Your assignment
Take the material below and reproduce, word for word, only the lines from the line with "for a directory list<br />" through the line with "after data line<br />".
========
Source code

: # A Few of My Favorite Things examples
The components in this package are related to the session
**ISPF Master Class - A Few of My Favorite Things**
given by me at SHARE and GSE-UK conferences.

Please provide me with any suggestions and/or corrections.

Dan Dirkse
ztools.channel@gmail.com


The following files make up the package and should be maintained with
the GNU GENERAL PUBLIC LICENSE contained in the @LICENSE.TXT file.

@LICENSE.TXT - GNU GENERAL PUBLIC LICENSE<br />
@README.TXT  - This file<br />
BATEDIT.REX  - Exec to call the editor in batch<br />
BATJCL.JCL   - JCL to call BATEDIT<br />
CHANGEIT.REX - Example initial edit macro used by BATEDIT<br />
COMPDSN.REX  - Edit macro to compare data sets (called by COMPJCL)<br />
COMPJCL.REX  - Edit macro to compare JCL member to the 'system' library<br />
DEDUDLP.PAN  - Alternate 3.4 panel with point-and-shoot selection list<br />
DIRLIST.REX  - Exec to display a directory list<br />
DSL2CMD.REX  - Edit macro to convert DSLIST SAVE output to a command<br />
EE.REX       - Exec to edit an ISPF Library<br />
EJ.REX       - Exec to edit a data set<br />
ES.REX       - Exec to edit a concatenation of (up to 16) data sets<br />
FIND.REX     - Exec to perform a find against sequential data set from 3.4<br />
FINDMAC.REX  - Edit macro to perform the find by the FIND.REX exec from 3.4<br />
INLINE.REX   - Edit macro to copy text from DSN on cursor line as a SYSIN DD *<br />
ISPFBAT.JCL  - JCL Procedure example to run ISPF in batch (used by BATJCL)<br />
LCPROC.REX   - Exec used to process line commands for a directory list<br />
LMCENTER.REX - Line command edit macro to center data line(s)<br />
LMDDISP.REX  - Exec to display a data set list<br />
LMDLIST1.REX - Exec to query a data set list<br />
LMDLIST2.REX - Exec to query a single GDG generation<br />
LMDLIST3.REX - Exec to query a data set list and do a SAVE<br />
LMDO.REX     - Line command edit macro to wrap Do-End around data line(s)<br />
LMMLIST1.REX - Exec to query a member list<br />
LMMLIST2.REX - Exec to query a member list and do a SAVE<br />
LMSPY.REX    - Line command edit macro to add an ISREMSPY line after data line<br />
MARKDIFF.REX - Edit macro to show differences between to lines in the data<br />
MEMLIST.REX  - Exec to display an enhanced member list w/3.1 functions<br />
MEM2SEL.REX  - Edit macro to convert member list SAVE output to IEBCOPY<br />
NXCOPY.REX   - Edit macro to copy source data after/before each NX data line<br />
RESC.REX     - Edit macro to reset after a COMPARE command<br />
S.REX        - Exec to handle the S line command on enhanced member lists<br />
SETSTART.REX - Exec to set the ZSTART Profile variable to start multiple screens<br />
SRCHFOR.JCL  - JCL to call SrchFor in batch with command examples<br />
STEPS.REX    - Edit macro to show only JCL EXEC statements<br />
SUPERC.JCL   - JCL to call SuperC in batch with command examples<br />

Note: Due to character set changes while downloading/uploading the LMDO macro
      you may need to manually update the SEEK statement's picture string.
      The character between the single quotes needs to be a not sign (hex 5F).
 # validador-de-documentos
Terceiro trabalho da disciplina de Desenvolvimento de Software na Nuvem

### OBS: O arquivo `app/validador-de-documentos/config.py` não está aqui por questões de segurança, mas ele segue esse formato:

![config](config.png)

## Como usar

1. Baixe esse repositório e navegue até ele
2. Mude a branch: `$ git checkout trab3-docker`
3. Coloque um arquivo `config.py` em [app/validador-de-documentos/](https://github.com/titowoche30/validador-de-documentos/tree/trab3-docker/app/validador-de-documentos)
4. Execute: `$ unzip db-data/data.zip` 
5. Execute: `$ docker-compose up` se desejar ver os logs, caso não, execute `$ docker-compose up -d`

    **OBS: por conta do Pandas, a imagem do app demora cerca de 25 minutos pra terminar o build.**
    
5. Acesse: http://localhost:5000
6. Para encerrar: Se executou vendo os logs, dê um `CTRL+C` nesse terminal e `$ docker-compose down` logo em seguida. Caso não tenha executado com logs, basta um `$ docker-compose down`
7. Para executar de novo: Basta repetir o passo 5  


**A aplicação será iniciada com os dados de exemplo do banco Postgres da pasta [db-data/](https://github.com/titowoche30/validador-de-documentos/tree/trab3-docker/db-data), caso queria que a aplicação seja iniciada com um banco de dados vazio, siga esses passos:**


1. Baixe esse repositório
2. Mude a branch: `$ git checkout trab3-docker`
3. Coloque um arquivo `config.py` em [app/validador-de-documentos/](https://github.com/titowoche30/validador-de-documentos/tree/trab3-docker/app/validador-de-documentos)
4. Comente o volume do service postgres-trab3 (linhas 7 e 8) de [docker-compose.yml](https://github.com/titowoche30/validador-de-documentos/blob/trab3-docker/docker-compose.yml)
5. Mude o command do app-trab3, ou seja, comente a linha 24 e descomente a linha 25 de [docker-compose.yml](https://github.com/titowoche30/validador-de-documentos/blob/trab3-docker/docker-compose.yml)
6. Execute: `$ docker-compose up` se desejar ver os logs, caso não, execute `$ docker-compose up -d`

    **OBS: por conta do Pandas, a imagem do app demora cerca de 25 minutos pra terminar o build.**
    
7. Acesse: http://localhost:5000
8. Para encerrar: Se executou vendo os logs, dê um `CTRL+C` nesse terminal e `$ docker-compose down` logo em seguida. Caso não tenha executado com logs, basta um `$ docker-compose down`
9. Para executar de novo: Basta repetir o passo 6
========
Response to this exercise
LCPROC.REX   - Exec used to process line commands for a directory list<br />
LMCENTER.REX - Line command edit macro to center data line(s)<br />
LMDDISP.REX  - Exec to display a data set list<br />
LMDLIST1.REX - Exec to query a data set list<br />
LMDLIST2.REX - Exec to query a single GDG generation<br />
LMDLIST3.REX - Exec to query a data set list and do a SAVE<br />
LMDO.REX     - Line command edit macro to wrap Do-End around data line(s)<br />
LMMLIST1.REX - Exec to query a member list<br />
LMMLIST2.REX - Exec to query a member list and do a SAVE<br />
LMSPY.REX    - Line command edit macro to add an ISREMSPY line after data line<br />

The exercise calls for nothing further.